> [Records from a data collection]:
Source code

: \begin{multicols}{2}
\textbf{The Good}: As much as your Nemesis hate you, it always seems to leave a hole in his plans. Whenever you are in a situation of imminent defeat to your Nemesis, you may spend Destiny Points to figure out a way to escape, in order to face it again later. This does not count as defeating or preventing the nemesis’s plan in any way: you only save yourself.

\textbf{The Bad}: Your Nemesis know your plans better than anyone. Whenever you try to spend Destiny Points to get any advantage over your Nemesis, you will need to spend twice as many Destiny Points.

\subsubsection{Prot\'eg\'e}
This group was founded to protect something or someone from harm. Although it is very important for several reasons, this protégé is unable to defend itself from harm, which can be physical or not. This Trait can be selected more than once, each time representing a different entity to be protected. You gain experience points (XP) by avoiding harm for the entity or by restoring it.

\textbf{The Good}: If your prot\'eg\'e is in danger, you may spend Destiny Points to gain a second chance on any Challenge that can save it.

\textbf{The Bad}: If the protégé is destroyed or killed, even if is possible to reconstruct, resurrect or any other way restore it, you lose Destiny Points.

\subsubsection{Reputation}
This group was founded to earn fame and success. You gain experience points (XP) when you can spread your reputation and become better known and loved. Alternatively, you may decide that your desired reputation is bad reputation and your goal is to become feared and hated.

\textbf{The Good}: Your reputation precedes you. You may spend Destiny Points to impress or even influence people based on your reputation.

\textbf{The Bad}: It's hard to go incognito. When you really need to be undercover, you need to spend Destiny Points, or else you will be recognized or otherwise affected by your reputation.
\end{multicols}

> [Required action]:
The answer must be every line from the records above that contains "subsubsection".

> [Response for this exercise]:
\subsubsection{Prot\'eg\'e}
\subsubsection{Reputation}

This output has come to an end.